Scott Hogan, Clark County WA real estate agent

You don’t have to be too focused on real estate to have heard about a national lawsuit settlement announced in March concerning Realtor commissions. The National Association of Realtors (“NAR”) announced just weeks ago that they had settled a class-action lawsuit by paying millions and, perhaps more significantly, changing the way Realtors are paid.

The custom has been that a seller, when listing their home for sale, would contract with their Realtor concerning what percentage commission was to be paid and how much of that was to be paid to the buyer’s Realtor. The second part— the Buyer’s Agent Commission, or BAC—was the subject of the settlement. Sellers can still agree to offer a commission to the Realtor that represents their buyer—or can still, as before, choose not to do so.

What’s different, then? Now, any commission offered to the Buyer’s Realtor, according to the settlement, cannot be disclosed on the MLS (Multiple Listing Service). The MLS is the main way Realtors (and their clients) discover properties for sale. The lawsuit’s claim was that “advertising” that commission kept overall Realtor commissions higher than they would have been without that disclosure and, as a result, kept home prices or total transaction costs higher.

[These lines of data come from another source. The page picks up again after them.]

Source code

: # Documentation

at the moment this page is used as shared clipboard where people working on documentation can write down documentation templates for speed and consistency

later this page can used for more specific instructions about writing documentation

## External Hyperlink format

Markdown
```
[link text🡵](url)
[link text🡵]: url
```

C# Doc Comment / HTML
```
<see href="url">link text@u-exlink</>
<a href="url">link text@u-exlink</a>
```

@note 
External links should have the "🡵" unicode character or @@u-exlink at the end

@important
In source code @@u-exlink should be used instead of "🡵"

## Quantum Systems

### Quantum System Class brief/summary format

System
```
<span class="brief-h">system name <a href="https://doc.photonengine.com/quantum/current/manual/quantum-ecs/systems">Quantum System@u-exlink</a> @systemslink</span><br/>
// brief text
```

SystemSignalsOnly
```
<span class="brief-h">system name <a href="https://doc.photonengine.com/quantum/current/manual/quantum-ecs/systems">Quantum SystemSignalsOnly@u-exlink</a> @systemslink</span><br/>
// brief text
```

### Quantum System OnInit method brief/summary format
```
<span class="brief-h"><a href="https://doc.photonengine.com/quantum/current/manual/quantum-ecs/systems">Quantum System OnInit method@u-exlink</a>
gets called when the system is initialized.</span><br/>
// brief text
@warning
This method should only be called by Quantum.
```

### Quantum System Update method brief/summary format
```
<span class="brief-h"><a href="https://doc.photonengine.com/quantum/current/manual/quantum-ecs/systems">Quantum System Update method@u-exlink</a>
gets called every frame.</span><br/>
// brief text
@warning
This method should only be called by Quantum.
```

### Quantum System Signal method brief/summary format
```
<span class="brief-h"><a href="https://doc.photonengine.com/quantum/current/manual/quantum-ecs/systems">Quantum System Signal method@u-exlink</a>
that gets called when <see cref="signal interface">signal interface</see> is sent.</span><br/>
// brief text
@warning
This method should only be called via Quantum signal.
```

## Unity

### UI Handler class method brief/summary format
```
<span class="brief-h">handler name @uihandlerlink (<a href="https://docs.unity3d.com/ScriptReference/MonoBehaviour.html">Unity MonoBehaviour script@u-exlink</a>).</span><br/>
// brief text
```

Is that true? Only time will tell, now that this long-standing commission practice is apparently ending.

As a longtime service provider to Realtors and their clients, I’ll say this: the “old” way of commission-sharing worked pretty well. Anyone can argue that a certain percentage commission is too high or low, but both buyers and sellers usually ended up with a professional Realtor representing their interests. Now, if a Seller declines to offer any commission to their buyer’s Realtor, that buyer could end up paying out-of-pocket for that same representation or, worse, making a huge investment without good counsel. That will hit budget-conscious people like “starter home” buyers particularly hard.

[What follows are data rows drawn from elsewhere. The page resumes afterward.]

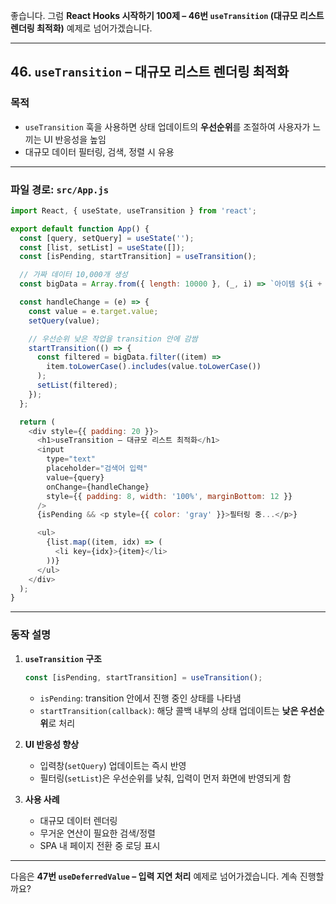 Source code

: 좋습니다.
그럼 **React Hooks 시작하기 100제 – 46번 `useTransition` (대규모 리스트 렌더링 최적화)** 예제로 넘어가겠습니다.

---

## 46. `useTransition` – 대규모 리스트 렌더링 최적화

### 목적

* `useTransition` 훅을 사용하면 상태 업데이트의 **우선순위**를 조절하여
  사용자가 느끼는 UI 반응성을 높임
* 대규모 데이터 필터링, 검색, 정렬 시 유용

---

### 파일 경로: `src/App.js`

```javascript
import React, { useState, useTransition } from 'react';

export default function App() {
  const [query, setQuery] = useState('');
  const [list, setList] = useState([]);
  const [isPending, startTransition] = useTransition();

  // 가짜 데이터 10,000개 생성
  const bigData = Array.from({ length: 10000 }, (_, i) => `아이템 ${i + 1}`);

  const handleChange = (e) => {
    const value = e.target.value;
    setQuery(value);

    // 우선순위 낮은 작업을 transition 안에 감쌈
    startTransition(() => {
      const filtered = bigData.filter((item) =>
        item.toLowerCase().includes(value.toLowerCase())
      );
      setList(filtered);
    });
  };

  return (
    <div style={{ padding: 20 }}>
      <h1>useTransition – 대규모 리스트 최적화</h1>
      <input
        type="text"
        placeholder="검색어 입력"
        value={query}
        onChange={handleChange}
        style={{ padding: 8, width: '100%', marginBottom: 12 }}
      />
      {isPending && <p style={{ color: 'gray' }}>필터링 중...</p>}

      <ul>
        {list.map((item, idx) => (
          <li key={idx}>{item}</li>
        ))}
      </ul>
    </div>
  );
}
```

---

### 동작 설명

1. **`useTransition` 구조**

   ```javascript
   const [isPending, startTransition] = useTransition();
   ```

   * `isPending`: transition 안에서 진행 중인 상태를 나타냄
   * `startTransition(callback)`: 해당 콜백 내부의 상태 업데이트는 **낮은 우선순위**로 처리

2. **UI 반응성 향상**

   * 입력창(`setQuery`) 업데이트는 즉시 반영
   * 필터링(`setList`)은 우선순위를 낮춰, 입력이 먼저 화면에 반영되게 함

3. **사용 사례**

   * 대규모 데이터 렌더링
   * 무거운 연산이 필요한 검색/정렬
   * SPA 내 페이지 전환 중 로딩 표시

---

다음은 **47번 `useDeferredValue` – 입력 지연 처리** 예제로 넘어가겠습니다.
계속 진행할까요?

If you are a buyer just starting to look at homes, you can expect that your Realtor will ask you to sign a Buyer’s Brokerage Agreement at your first meeting. That shouldn’t be considered aggressive—it’s a minimum requirement under the new “rules.” Now, more than before, you’ll want a professional Realtor who can explain these changes in commissions.

Just as before, the professionals at Clark County Title are happy to assist you in dealing with any aspect of real estate. We don’t quote mortgage rates or sell houses, but we know people who do. Our role is to be a neutral, third party to help all parties get what they bargained for, and accomplish their goal of buying, selling, or refinancing.

Best wishes for an excellent month of April!